* [TASK DESCRIPTION]
Find every line containing the string "includes" in the data below, and report how many there are, with no other words.

Saved data entries

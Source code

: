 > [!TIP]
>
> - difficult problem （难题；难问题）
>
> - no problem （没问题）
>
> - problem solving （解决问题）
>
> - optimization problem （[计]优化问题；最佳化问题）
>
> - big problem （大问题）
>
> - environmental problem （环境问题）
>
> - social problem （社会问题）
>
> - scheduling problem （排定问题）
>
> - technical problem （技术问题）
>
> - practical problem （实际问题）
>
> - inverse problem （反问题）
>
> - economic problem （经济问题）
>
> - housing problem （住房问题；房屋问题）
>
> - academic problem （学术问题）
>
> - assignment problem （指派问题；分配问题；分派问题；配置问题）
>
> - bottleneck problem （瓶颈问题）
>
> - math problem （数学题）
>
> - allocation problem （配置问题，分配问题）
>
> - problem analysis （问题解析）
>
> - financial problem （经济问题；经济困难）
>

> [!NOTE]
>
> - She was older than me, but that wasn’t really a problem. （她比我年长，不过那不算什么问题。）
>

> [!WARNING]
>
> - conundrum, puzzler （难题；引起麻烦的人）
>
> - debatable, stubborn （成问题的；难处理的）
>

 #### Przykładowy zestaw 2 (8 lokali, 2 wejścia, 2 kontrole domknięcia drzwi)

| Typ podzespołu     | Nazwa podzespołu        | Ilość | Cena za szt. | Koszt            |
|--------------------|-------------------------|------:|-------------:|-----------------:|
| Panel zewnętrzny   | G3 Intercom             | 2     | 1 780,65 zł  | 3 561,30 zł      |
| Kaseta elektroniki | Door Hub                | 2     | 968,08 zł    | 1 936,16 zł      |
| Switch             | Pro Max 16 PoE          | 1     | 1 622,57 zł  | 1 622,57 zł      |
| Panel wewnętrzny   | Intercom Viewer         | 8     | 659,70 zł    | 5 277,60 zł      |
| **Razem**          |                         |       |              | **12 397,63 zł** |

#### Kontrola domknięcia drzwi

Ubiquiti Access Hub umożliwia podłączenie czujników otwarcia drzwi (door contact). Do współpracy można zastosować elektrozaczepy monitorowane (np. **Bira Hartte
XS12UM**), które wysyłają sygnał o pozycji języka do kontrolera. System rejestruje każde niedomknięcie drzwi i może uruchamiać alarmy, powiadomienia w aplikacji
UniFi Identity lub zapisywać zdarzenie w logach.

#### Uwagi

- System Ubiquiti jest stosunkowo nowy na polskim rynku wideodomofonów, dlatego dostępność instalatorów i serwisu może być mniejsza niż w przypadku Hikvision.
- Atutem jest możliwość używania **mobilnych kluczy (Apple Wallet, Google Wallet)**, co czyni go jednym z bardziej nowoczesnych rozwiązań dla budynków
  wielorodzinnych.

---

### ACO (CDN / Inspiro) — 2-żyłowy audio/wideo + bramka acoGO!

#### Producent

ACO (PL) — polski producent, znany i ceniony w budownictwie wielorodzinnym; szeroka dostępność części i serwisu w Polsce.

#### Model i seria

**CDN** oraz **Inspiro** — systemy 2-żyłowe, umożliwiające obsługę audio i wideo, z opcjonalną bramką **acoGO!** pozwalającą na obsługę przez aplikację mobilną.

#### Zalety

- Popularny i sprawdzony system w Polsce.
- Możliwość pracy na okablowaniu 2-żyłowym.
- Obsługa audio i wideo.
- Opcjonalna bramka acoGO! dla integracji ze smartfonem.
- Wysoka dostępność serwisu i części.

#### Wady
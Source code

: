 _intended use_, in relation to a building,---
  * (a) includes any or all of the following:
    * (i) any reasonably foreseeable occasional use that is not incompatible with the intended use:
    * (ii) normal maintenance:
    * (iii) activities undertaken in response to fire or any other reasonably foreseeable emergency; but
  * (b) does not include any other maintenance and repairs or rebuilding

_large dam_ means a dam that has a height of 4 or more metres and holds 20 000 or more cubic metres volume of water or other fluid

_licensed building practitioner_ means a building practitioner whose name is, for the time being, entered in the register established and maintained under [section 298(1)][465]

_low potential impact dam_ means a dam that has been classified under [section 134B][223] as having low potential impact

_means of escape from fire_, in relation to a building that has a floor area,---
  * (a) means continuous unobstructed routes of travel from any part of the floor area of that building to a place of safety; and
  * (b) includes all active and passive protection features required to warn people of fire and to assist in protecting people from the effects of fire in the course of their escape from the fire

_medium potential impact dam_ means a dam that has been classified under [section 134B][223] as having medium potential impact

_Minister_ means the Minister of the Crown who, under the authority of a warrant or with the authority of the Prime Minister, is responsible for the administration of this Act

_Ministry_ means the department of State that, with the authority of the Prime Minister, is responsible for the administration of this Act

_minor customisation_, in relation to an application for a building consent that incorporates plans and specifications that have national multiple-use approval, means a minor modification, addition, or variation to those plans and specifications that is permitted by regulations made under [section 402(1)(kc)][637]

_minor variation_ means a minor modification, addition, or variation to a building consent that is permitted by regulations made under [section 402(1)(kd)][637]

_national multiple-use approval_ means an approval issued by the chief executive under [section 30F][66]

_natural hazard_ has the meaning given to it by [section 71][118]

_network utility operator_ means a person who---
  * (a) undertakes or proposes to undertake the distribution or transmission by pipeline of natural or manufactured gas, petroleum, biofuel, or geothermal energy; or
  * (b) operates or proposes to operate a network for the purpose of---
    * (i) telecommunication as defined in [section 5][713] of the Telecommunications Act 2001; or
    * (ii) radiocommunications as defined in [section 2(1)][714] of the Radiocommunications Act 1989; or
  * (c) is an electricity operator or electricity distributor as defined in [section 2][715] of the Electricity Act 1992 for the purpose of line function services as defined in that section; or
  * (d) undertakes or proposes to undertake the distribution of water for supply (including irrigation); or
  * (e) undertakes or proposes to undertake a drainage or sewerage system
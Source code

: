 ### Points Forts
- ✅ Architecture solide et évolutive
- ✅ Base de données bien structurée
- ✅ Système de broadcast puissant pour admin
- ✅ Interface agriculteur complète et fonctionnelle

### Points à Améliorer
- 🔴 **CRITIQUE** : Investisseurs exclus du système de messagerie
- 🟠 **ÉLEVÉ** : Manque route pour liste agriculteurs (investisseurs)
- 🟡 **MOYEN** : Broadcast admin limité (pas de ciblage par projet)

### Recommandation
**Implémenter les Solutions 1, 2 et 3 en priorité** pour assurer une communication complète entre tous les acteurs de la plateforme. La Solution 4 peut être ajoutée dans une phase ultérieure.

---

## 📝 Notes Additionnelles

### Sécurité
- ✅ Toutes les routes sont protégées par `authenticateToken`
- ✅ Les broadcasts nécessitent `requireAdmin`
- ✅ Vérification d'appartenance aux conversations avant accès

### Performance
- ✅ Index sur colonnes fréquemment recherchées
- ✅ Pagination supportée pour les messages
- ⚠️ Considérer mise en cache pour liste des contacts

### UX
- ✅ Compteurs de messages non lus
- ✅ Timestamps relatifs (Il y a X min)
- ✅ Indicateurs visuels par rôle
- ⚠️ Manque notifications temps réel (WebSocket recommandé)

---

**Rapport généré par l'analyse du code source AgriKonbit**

* [EXERCISE SOLUTION]
2